The answer is every line of the records that holds the word "Ideation", copied in full.

=== Begin Enclosure ===

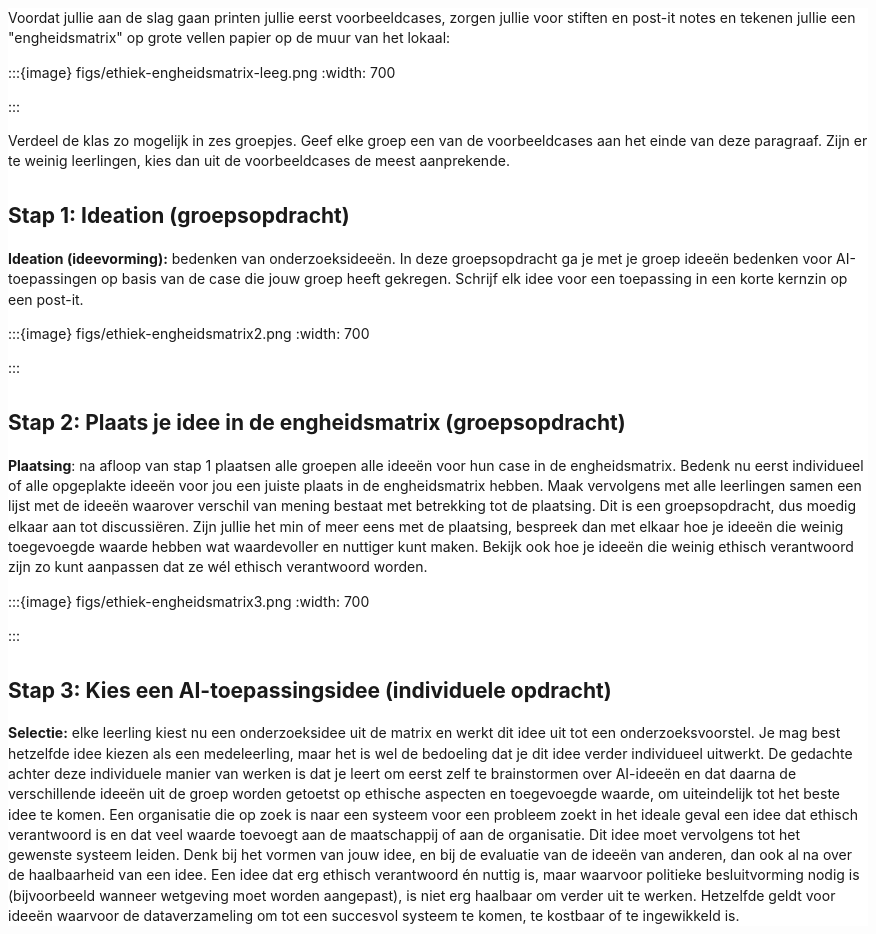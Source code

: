 Voordat jullie aan de slag gaan printen jullie eerst voorbeeldcases, zorgen jullie voor stiften en post-it notes en tekenen jullie een "engheidsmatrix" op grote vellen papier op de muur van het lokaal:

:::{image} figs/ethiek-engheidsmatrix-leeg.png
:width: 700

:::

Verdeel de klas zo mogelijk in zes groepjes. Geef elke groep een van de voorbeeldcases aan het einde van deze paragraaf. Zijn er te weinig leerlingen, kies dan uit de voorbeeldcases de meest aanprekende.

## Stap 1: Ideation (groepsopdracht)

**Ideation (ideevorming):** bedenken van onderzoeksideeën. In deze groepsopdracht ga je met je groep ideeën bedenken voor AI-toepassingen op basis van de case die jouw groep heeft gekregen. Schrijf elk idee voor een toepassing in een korte kernzin op een post-it.

:::{image} figs/ethiek-engheidsmatrix2.png
:width: 700

:::

## Stap 2: Plaats je idee in de engheidsmatrix (groepsopdracht)

**Plaatsing**: na afloop van stap 1 plaatsen alle groepen alle ideeën voor hun case in de engheidsmatrix. Bedenk nu eerst individueel of alle opgeplakte ideeën voor jou een juiste plaats in de engheidsmatrix hebben. Maak vervolgens met alle leerlingen samen een lijst met de ideeën waarover verschil van mening bestaat met betrekking tot de plaatsing. Dit is een groepsopdracht, dus moedig elkaar aan tot discussiëren. Zijn jullie het min of meer eens met de plaatsing, bespreek dan met elkaar hoe je ideeën die weinig toegevoegde waarde hebben wat waardevoller en nuttiger kunt maken. Bekijk ook hoe je ideeën die weinig ethisch verantwoord zijn zo kunt aanpassen dat ze wél ethisch verantwoord worden.

:::{image} figs/ethiek-engheidsmatrix3.png
:width: 700

:::

## Stap 3: Kies een AI-toepassingsidee (individuele opdracht)

**Selectie:** elke leerling kiest nu een onderzoeksidee uit de matrix en werkt dit idee uit tot een onderzoeksvoorstel. Je mag best hetzelfde idee kiezen als een medeleerling, maar het is wel de bedoeling dat je dit idee verder individueel uitwerkt. De gedachte achter deze individuele manier van werken is dat je leert om eerst zelf te brainstormen over AI-ideeën en dat daarna de verschillende ideeën uit de groep worden getoetst op ethische aspecten en toegevoegde waarde, om uiteindelijk tot het beste idee te komen. Een organisatie die op zoek is naar een systeem voor een probleem zoekt in het ideale geval  een idee dat ethisch verantwoord is en dat veel waarde toevoegt aan de maatschappij of aan de organisatie. Dit idee moet vervolgens tot het gewenste systeem leiden. Denk bij het vormen van jouw idee, en bij de evaluatie van de ideeën van anderen, dan ook al na over de haalbaarheid van een idee. Een idee dat erg ethisch verantwoord én nuttig is, maar waarvoor politieke besluitvorming nodig is (bijvoorbeeld wanneer wetgeving moet worden aangepast), is niet erg haalbaar om verder uit te werken. Hetzelfde geldt voor ideeën waarvoor de dataverzameling om tot een succesvol systeem te komen, te kostbaar of te ingewikkeld is.
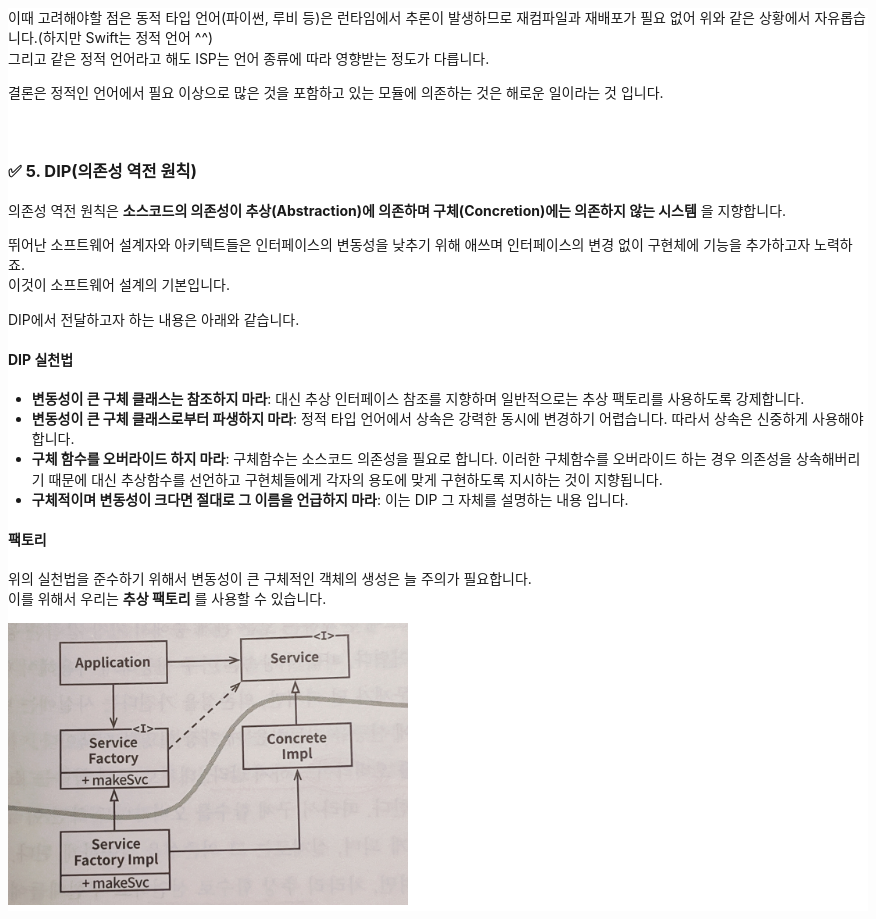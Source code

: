 이때 고려해야할 점은 동적 타입 언어(파이썬, 루비 등)은 런타임에서 추론이 발생하므로 재컴파일과 재배포가 필요 없어 위와 같은 상황에서 자유롭습니다.(하지만 Swift는 정적 언어 ^^)</br>
그리고 같은 정적 언어라고 해도 ISP는 언어 종류에 따라 영향받는 정도가 다릅니다.</br>

결론은 정적인 언어에서 필요 이상으로 많은 것을 포함하고 있는 모듈에 의존하는 것은 해로운 일이라는 것 입니다.</br>

</br>

### ✅ 5. DIP(의존성 역전 원칙)
의존성 역전 원칙은 __소스코드의 의존성이 추상(Abstraction)에 의존하며 구체(Concretion)에는 의존하지 않는 시스템__ 을 지향합니다.</br>

뛰어난 소프트웨어 설계자와 아키텍트들은 인터페이스의 변동성을 낮추기 위해 애쓰며 인터페이스의 변경 없이 구현체에 기능을 추가하고자 노력하죠.</br>
이것이 소프트웨어 설계의 기본입니다.</br>

DIP에서 전달하고자 하는 내용은 아래와 같습니다.</br>

#### DIP 실천법
- __변동성이 큰 구체 클래스는 참조하지 마라__: 대신 추상 인터페이스 참조를 지향하며 일반적으로는 추상 팩토리를 사용하도록 강제합니다.
- __변동성이 큰 구체 클래스로부터 파생하지 마라__: 정적 타입 언어에서 상속은 강력한 동시에 변경하기 어렵습니다. 따라서 상속은 신중하게 사용해야 합니다.
- __구체 함수를 오버라이드 하지 마라__: 구체함수는 소스코드 의존성을 필요로 합니다. 이러한 구체함수를 오버라이드 하는 경우 의존성을 상속해버리기 때문에 대신 추상함수를 선언하고 구현체들에게 각자의 용도에 맞게 구현하도록 지시하는 것이 지향됩니다.
- __구체적이며 변동성이 크다면 절대로 그 이름을 언급하지 마라__: 이는 DIP 그 자체를 설명하는 내용 입니다.

#### 팩토리
위의 실천법을 준수하기 위해서 변동성이 큰 구체적인 객체의 생성은 늘 주의가 필요합니다.</br>
이를 위해서 우리는 __추상 팩토리__ 를 사용할 수 있습니다.</br>

<img src = "https://github.com/Diana-yjh/TIL/blob/main/Resources/CleanArchitecture_Ch3/CleanArchitecture_Ch3_DIP.png" width = "400"/></br>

=== End Enclosure ===

[Solution to the exercise]
## Stap 1: Ideation (groepsopdracht)
**Ideation (ideevorming):** bedenken van onderzoeksideeën. In deze groepsopdracht ga je met je groep ideeën bedenken voor AI-toepassingen op basis van de case die jouw groep heeft gekregen. Schrijf elk idee voor een toepassing in een korte kernzin op een post-it.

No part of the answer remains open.